Les motifs d’un patrimoine abondent sous l’énonciation de personnages de contes traditionnels et de cinéma (dans une moindre mesure, évocation emblématique de stars associées à un « mythe féminin »), passés au crible du questionnement critique. « La lutte des classes est détournée au profit d’un enjeu sentimental, mais une fois la princesse délivrée, que reste-t-il au peuple ? ». Sous forme de fragments, sont rapportés dans Schrek, des références aux contes (la Belle au Bois Dormant, la Belle et la Bête..), objets rituels décontextualisés (le miroir, le fuseau), des éléments de morale, préceptes, formules, expressions toutes faites (« beau comme le jour »).
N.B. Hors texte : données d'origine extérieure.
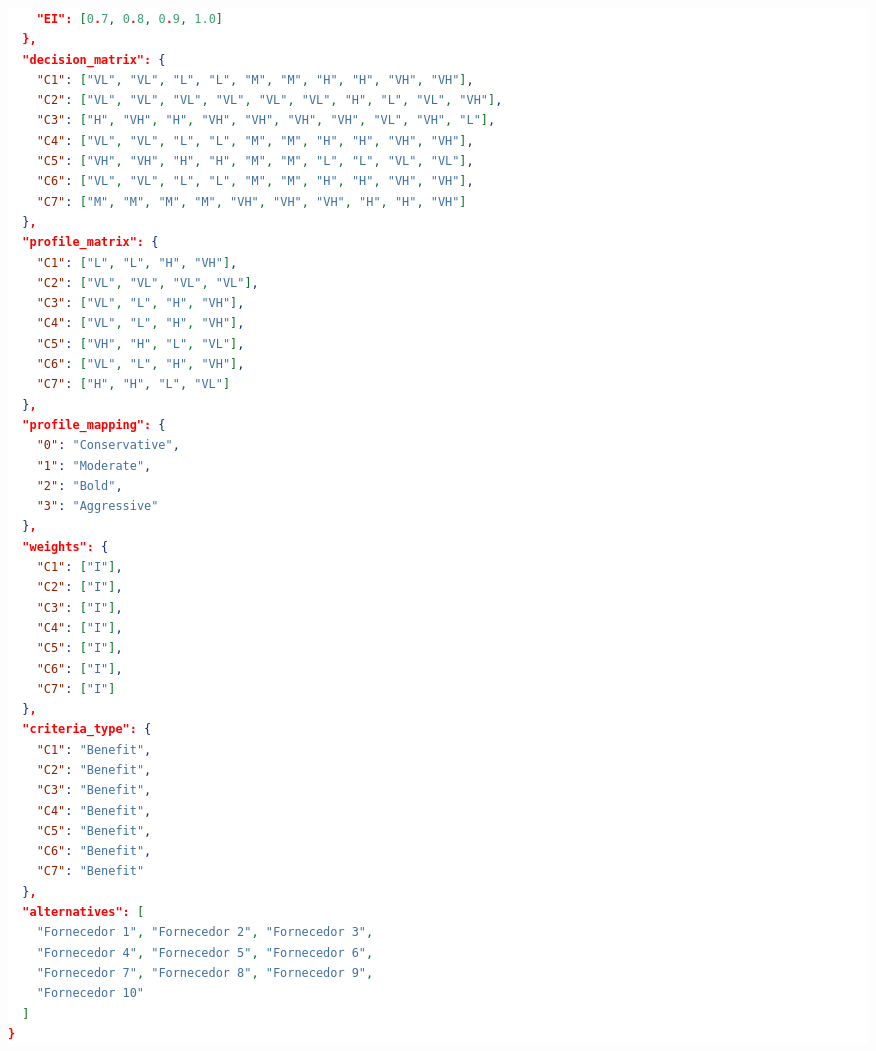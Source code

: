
 ```json
    "EI": [0.7, 0.8, 0.9, 1.0]
  },
  "decision_matrix": {
    "C1": ["VL", "VL", "L", "L", "M", "M", "H", "H", "VH", "VH"],
    "C2": ["VL", "VL", "VL", "VL", "VL", "VL", "H", "L", "VL", "VH"],
    "C3": ["H", "VH", "H", "VH", "VH", "VH", "VH", "VL", "VH", "L"],
    "C4": ["VL", "VL", "L", "L", "M", "M", "H", "H", "VH", "VH"],
    "C5": ["VH", "VH", "H", "H", "M", "M", "L", "L", "VL", "VL"],
    "C6": ["VL", "VL", "L", "L", "M", "M", "H", "H", "VH", "VH"],
    "C7": ["M", "M", "M", "M", "VH", "VH", "VH", "H", "H", "VH"]
  },
  "profile_matrix": {
    "C1": ["L", "L", "H", "VH"],
    "C2": ["VL", "VL", "VL", "VL"],
    "C3": ["VL", "L", "H", "VH"],
    "C4": ["VL", "L", "H", "VH"],
    "C5": ["VH", "H", "L", "VL"],
    "C6": ["VL", "L", "H", "VH"],
    "C7": ["H", "H", "L", "VL"]
  },
  "profile_mapping": {
    "0": "Conservative",
    "1": "Moderate",
    "2": "Bold",
    "3": "Aggressive"
  },
  "weights": {
    "C1": ["I"],
    "C2": ["I"],
    "C3": ["I"],
    "C4": ["I"],
    "C5": ["I"],
    "C6": ["I"],
    "C7": ["I"]
  },
  "criteria_type": {
    "C1": "Benefit",
    "C2": "Benefit",
    "C3": "Benefit",
    "C4": "Benefit",
    "C5": "Benefit",
    "C6": "Benefit",
    "C7": "Benefit"
  },
  "alternatives": [
    "Fornecedor 1", "Fornecedor 2", "Fornecedor 3",
    "Fornecedor 4", "Fornecedor 5", "Fornecedor 6",
    "Fornecedor 7", "Fornecedor 8", "Fornecedor 9",
    "Fornecedor 10"
  ]
}

```
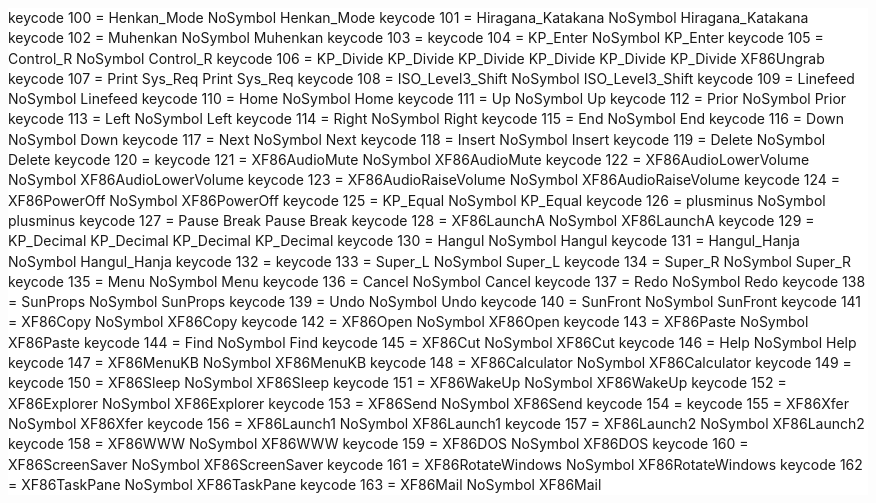 keycode 100 = Henkan_Mode NoSymbol Henkan_Mode
keycode 101 = Hiragana_Katakana NoSymbol Hiragana_Katakana
keycode 102 = Muhenkan NoSymbol Muhenkan
keycode 103 =
keycode 104 = KP_Enter NoSymbol KP_Enter
keycode 105 = Control_R NoSymbol Control_R
keycode 106 = KP_Divide KP_Divide KP_Divide KP_Divide KP_Divide KP_Divide XF86Ungrab
keycode 107 = Print Sys_Req Print Sys_Req
keycode 108 = ISO_Level3_Shift NoSymbol ISO_Level3_Shift
keycode 109 = Linefeed NoSymbol Linefeed
keycode 110 = Home NoSymbol Home
keycode 111 = Up NoSymbol Up
keycode 112 = Prior NoSymbol Prior
keycode 113 = Left NoSymbol Left
keycode 114 = Right NoSymbol Right
keycode 115 = End NoSymbol End
keycode 116 = Down NoSymbol Down
keycode 117 = Next NoSymbol Next
keycode 118 = Insert NoSymbol Insert
keycode 119 = Delete NoSymbol Delete
keycode 120 =
keycode 121 = XF86AudioMute NoSymbol XF86AudioMute
keycode 122 = XF86AudioLowerVolume NoSymbol XF86AudioLowerVolume
keycode 123 = XF86AudioRaiseVolume NoSymbol XF86AudioRaiseVolume
keycode 124 = XF86PowerOff NoSymbol XF86PowerOff
keycode 125 = KP_Equal NoSymbol KP_Equal
keycode 126 = plusminus NoSymbol plusminus
keycode 127 = Pause Break Pause Break
keycode 128 = XF86LaunchA NoSymbol XF86LaunchA
keycode 129 = KP_Decimal KP_Decimal KP_Decimal KP_Decimal
keycode 130 = Hangul NoSymbol Hangul
keycode 131 = Hangul_Hanja NoSymbol Hangul_Hanja
keycode 132 =
keycode 133 = Super_L NoSymbol Super_L
keycode 134 = Super_R NoSymbol Super_R
keycode 135 = Menu NoSymbol Menu
keycode 136 = Cancel NoSymbol Cancel
keycode 137 = Redo NoSymbol Redo
keycode 138 = SunProps NoSymbol SunProps
keycode 139 = Undo NoSymbol Undo
keycode 140 = SunFront NoSymbol SunFront
keycode 141 = XF86Copy NoSymbol XF86Copy
keycode 142 = XF86Open NoSymbol XF86Open
keycode 143 = XF86Paste NoSymbol XF86Paste
keycode 144 = Find NoSymbol Find
keycode 145 = XF86Cut NoSymbol XF86Cut
keycode 146 = Help NoSymbol Help
keycode 147 = XF86MenuKB NoSymbol XF86MenuKB
keycode 148 = XF86Calculator NoSymbol XF86Calculator
keycode 149 =
keycode 150 = XF86Sleep NoSymbol XF86Sleep
keycode 151 = XF86WakeUp NoSymbol XF86WakeUp
keycode 152 = XF86Explorer NoSymbol XF86Explorer
keycode 153 = XF86Send NoSymbol XF86Send
keycode 154 =
keycode 155 = XF86Xfer NoSymbol XF86Xfer
keycode 156 = XF86Launch1 NoSymbol XF86Launch1
keycode 157 = XF86Launch2 NoSymbol XF86Launch2
keycode 158 = XF86WWW NoSymbol XF86WWW
keycode 159 = XF86DOS NoSymbol XF86DOS
keycode 160 = XF86ScreenSaver NoSymbol XF86ScreenSaver
keycode 161 = XF86RotateWindows NoSymbol XF86RotateWindows
keycode 162 = XF86TaskPane NoSymbol XF86TaskPane
keycode 163 = XF86Mail NoSymbol XF86Mail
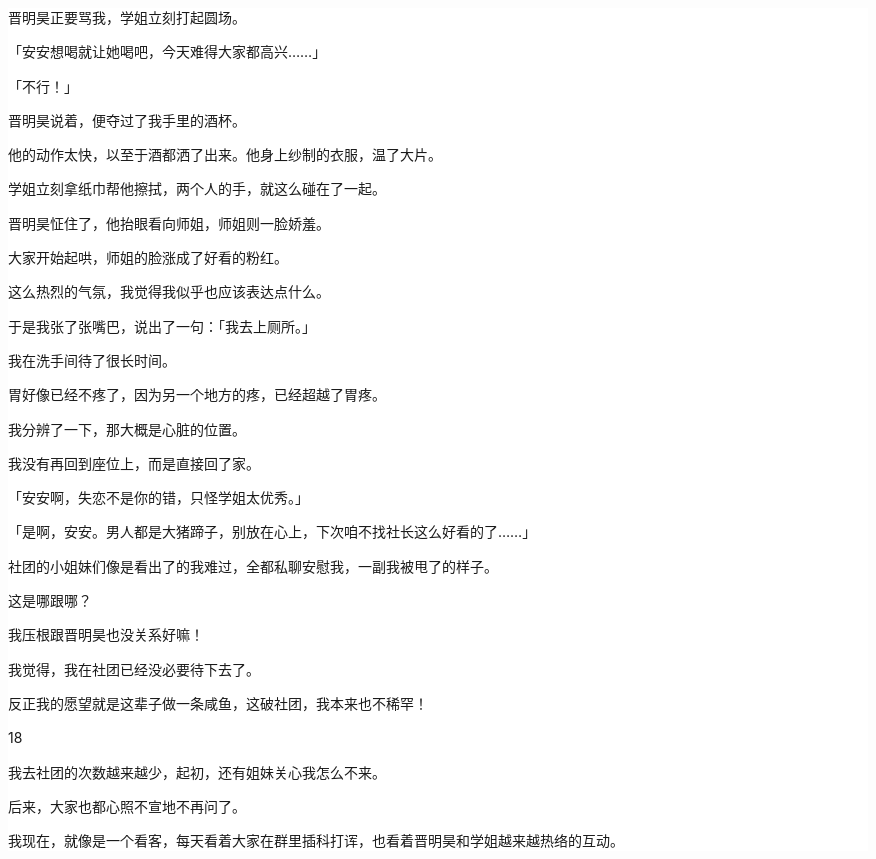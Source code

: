 晋明昊正要骂我，学姐立刻打起圆场。


「安安想喝就让她喝吧，今天难得大家都高兴……」


「不行！」


晋明昊说着，便夺过了我手里的酒杯。


他的动作太快，以至于酒都洒了出来。他身上纱制的衣服，温了大片。


学姐立刻拿纸巾帮他擦拭，两个人的手，就这么碰在了一起。


晋明昊怔住了，他抬眼看向师姐，师姐则一脸娇羞。


大家开始起哄，师姐的脸涨成了好看的粉红。


这么热烈的气氛，我觉得我似乎也应该表达点什么。


于是我张了张嘴巴，说出了一句：「我去上厕所。」


我在洗手间待了很长时间。


胃好像已经不疼了，因为另一个地方的疼，已经超越了胃疼。


我分辨了一下，那大概是心脏的位置。


我没有再回到座位上，而是直接回了家。


「安安啊，失恋不是你的错，只怪学姐太优秀。」


「是啊，安安。男人都是大猪蹄子，别放在心上，下次咱不找社长这么好看的了……」


社团的小姐妹们像是看出了的我难过，全都私聊安慰我，一副我被甩了的样子。


这是哪跟哪？


我压根跟晋明昊也没关系好嘛！


我觉得，我在社团已经没必要待下去了。


反正我的愿望就是这辈子做一条咸鱼，这破社团，我本来也不稀罕！


18


我去社团的次数越来越少，起初，还有姐妹关心我怎么不来。


后来，大家也都心照不宣地不再问了。


我现在，就像是一个看客，每天看着大家在群里插科打诨，也看着晋明昊和学姐越来越热络的互动。
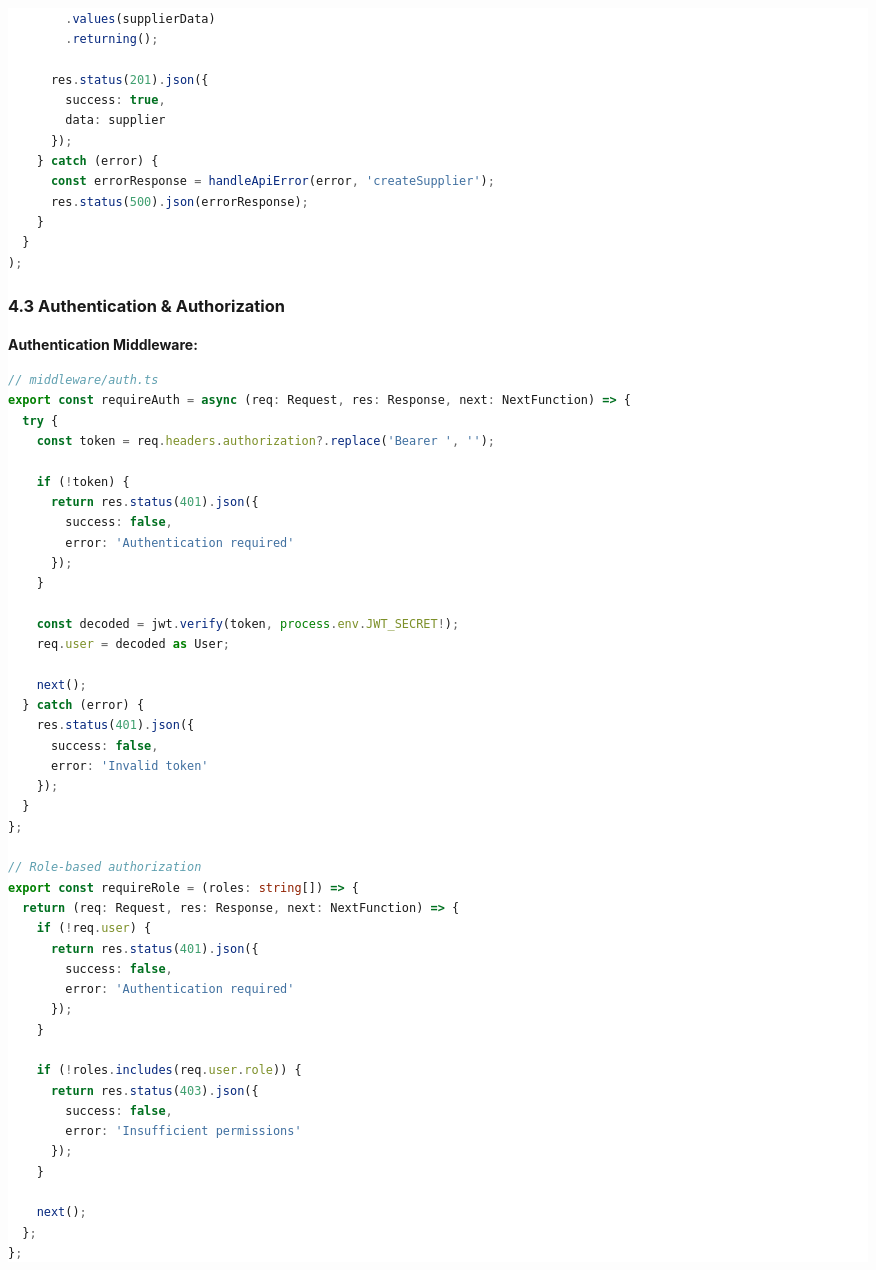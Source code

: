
 ```typescript
        .values(supplierData)
        .returning();
      
      res.status(201).json({
        success: true,
        data: supplier
      });
    } catch (error) {
      const errorResponse = handleApiError(error, 'createSupplier');
      res.status(500).json(errorResponse);
    }
  }
);
```

### 4.3 Authentication & Authorization

**Authentication Middleware:**
```typescript
// middleware/auth.ts
export const requireAuth = async (req: Request, res: Response, next: NextFunction) => {
  try {
    const token = req.headers.authorization?.replace('Bearer ', '');
    
    if (!token) {
      return res.status(401).json({
        success: false,
        error: 'Authentication required'
      });
    }
    
    const decoded = jwt.verify(token, process.env.JWT_SECRET!);
    req.user = decoded as User;
    
    next();
  } catch (error) {
    res.status(401).json({
      success: false,
      error: 'Invalid token'
    });
  }
};

// Role-based authorization
export const requireRole = (roles: string[]) => {
  return (req: Request, res: Response, next: NextFunction) => {
    if (!req.user) {
      return res.status(401).json({
        success: false,
        error: 'Authentication required'
      });
    }
    
    if (!roles.includes(req.user.role)) {
      return res.status(403).json({
        success: false,
        error: 'Insufficient permissions'
      });
    }
    
    next();
  };
};
```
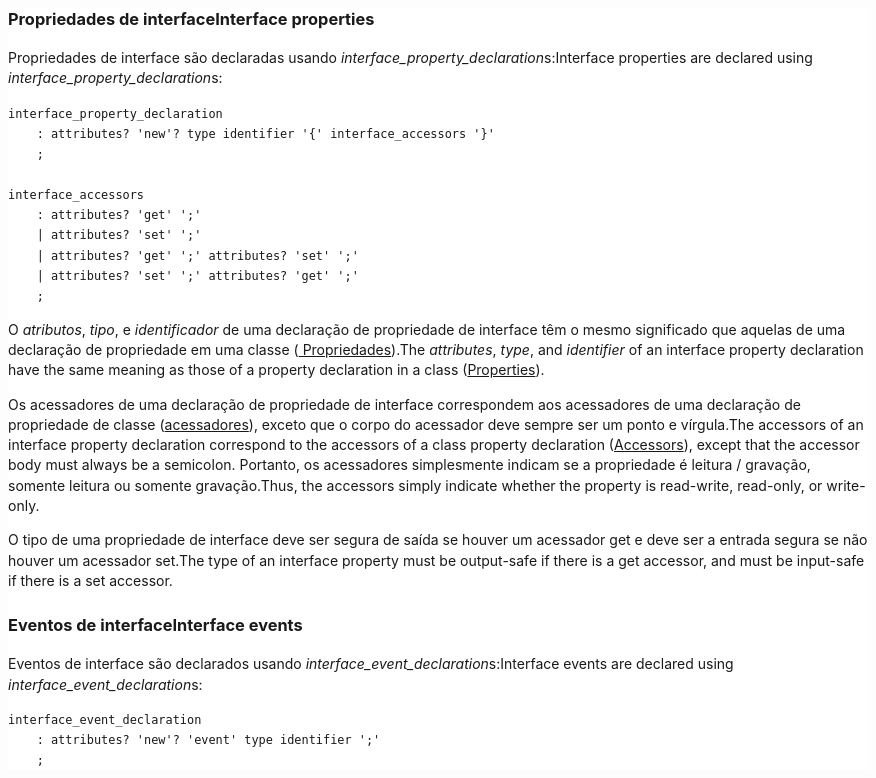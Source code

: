### <a name="interface-properties"></a><span data-ttu-id="64fd6-207">Propriedades de interface</span><span class="sxs-lookup"><span data-stu-id="64fd6-207">Interface properties</span></span>

<span data-ttu-id="64fd6-208">Propriedades de interface são declaradas usando *interface_property_declaration*s:</span><span class="sxs-lookup"><span data-stu-id="64fd6-208">Interface properties are declared using *interface_property_declaration*s:</span></span>

```antlr
interface_property_declaration
    : attributes? 'new'? type identifier '{' interface_accessors '}'
    ;

interface_accessors
    : attributes? 'get' ';'
    | attributes? 'set' ';'
    | attributes? 'get' ';' attributes? 'set' ';'
    | attributes? 'set' ';' attributes? 'get' ';'
    ;
```

<span data-ttu-id="64fd6-209">O *atributos*, *tipo*, e *identificador* de uma declaração de propriedade de interface têm o mesmo significado que aquelas de uma declaração de propriedade em uma classe ([ Propriedades](classes.md#properties)).</span><span class="sxs-lookup"><span data-stu-id="64fd6-209">The *attributes*, *type*, and *identifier* of an interface property declaration have the same meaning as those of a property declaration in a class ([Properties](classes.md#properties)).</span></span>

<span data-ttu-id="64fd6-210">Os acessadores de uma declaração de propriedade de interface correspondem aos acessadores de uma declaração de propriedade de classe ([acessadores](classes.md#accessors)), exceto que o corpo do acessador deve sempre ser um ponto e vírgula.</span><span class="sxs-lookup"><span data-stu-id="64fd6-210">The accessors of an interface property declaration correspond to the accessors of a class property declaration ([Accessors](classes.md#accessors)), except that the accessor body must always be a semicolon.</span></span> <span data-ttu-id="64fd6-211">Portanto, os acessadores simplesmente indicam se a propriedade é leitura / gravação, somente leitura ou somente gravação.</span><span class="sxs-lookup"><span data-stu-id="64fd6-211">Thus, the accessors simply indicate whether the property is read-write, read-only, or write-only.</span></span>

<span data-ttu-id="64fd6-212">O tipo de uma propriedade de interface deve ser segura de saída se houver um acessador get e deve ser a entrada segura se não houver um acessador set.</span><span class="sxs-lookup"><span data-stu-id="64fd6-212">The type of an interface property must be output-safe if there is a get accessor, and must be input-safe if there is a set accessor.</span></span>

### <a name="interface-events"></a><span data-ttu-id="64fd6-213">Eventos de interface</span><span class="sxs-lookup"><span data-stu-id="64fd6-213">Interface events</span></span>

<span data-ttu-id="64fd6-214">Eventos de interface são declarados usando *interface_event_declaration*s:</span><span class="sxs-lookup"><span data-stu-id="64fd6-214">Interface events are declared using *interface_event_declaration*s:</span></span>

```antlr
interface_event_declaration
    : attributes? 'new'? 'event' type identifier ';'
    ;
```
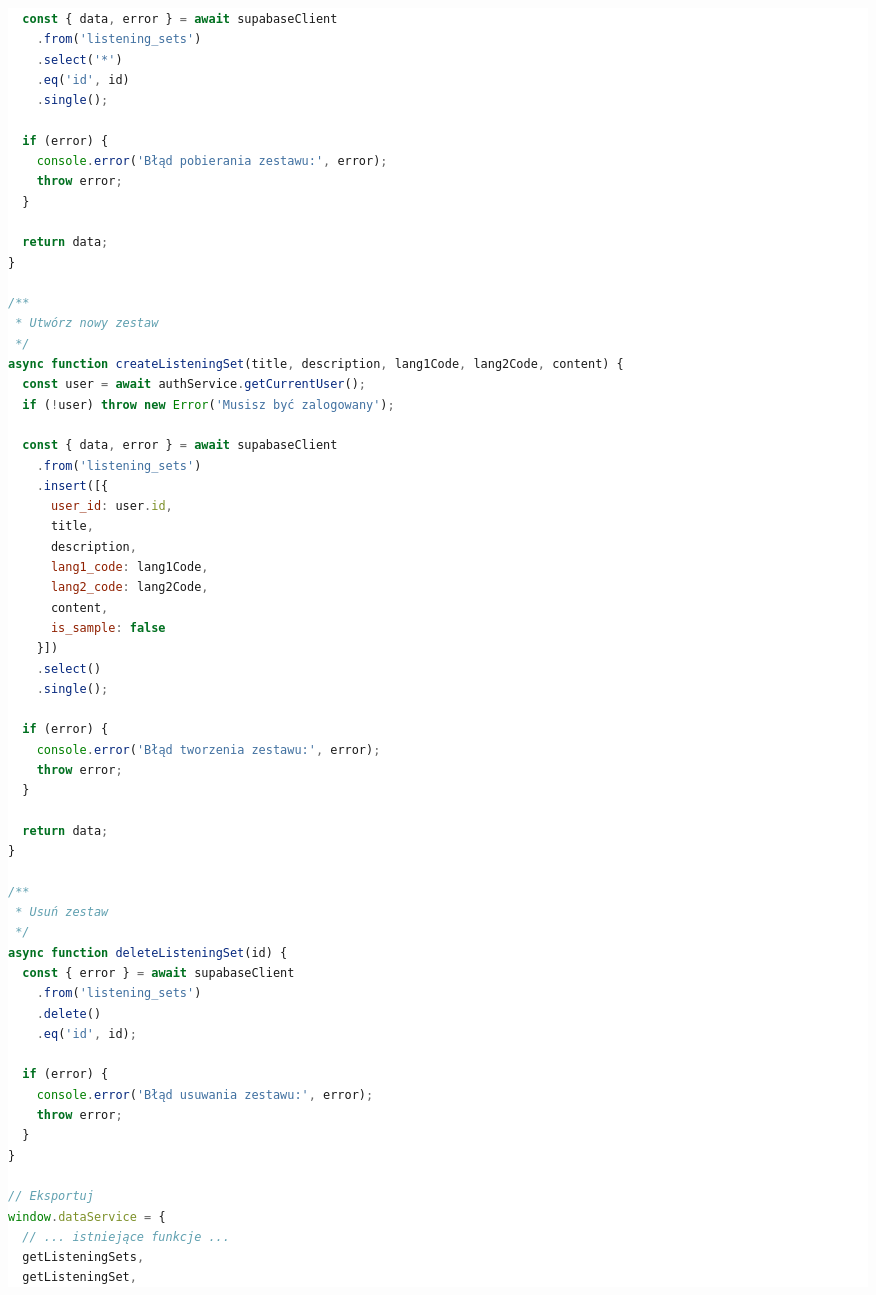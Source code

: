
```javascript
  const { data, error } = await supabaseClient
    .from('listening_sets')
    .select('*')
    .eq('id', id)
    .single();
  
  if (error) {
    console.error('Błąd pobierania zestawu:', error);
    throw error;
  }
  
  return data;
}

/**
 * Utwórz nowy zestaw
 */
async function createListeningSet(title, description, lang1Code, lang2Code, content) {
  const user = await authService.getCurrentUser();
  if (!user) throw new Error('Musisz być zalogowany');
  
  const { data, error } = await supabaseClient
    .from('listening_sets')
    .insert([{
      user_id: user.id,
      title,
      description,
      lang1_code: lang1Code,
      lang2_code: lang2Code,
      content,
      is_sample: false
    }])
    .select()
    .single();
  
  if (error) {
    console.error('Błąd tworzenia zestawu:', error);
    throw error;
  }
  
  return data;
}

/**
 * Usuń zestaw
 */
async function deleteListeningSet(id) {
  const { error } = await supabaseClient
    .from('listening_sets')
    .delete()
    .eq('id', id);
  
  if (error) {
    console.error('Błąd usuwania zestawu:', error);
    throw error;
  }
}

// Eksportuj
window.dataService = {
  // ... istniejące funkcje ...
  getListeningSets,
  getListeningSet,
```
Dans le travail d’actualisation critique des personnages, l’aspect formel et graphique sert le discours (mots clés, éléments emblématiques d’une phrase rapportés en caractères gras).

 

Véronique Pittolo revisitant les contes, les signes d’une modernité ponctuent Chaperon loup farci (une « chevillette électronique », la télévision etc.) et marquent ce déplacement du récit traditionnel dans une période historique donnée (contemporaine). Dans cette actualisation, pour le Chaperon rouge, « la promenade devient une FUGUE », la forêt, une banlieue, tandis que les dents de Mère-Grand se permutent en dentier et les lunettes de celle-ci ne servent plus qu’à voir la télévision.

 

« Qui croira à une épopée miniature qui n’est pas un conte ni un poème, mais tout cela à la fois et rien de particulier qui accroche la mémoire, l’émotion, l’identification ? »

En retournant ainsi à la préface de Véronique Pittolo et en replaçant ces derniers termes sous un signe affirmatif, une définition juste d’Une jeune fille dans tout le royaume nous est donnée.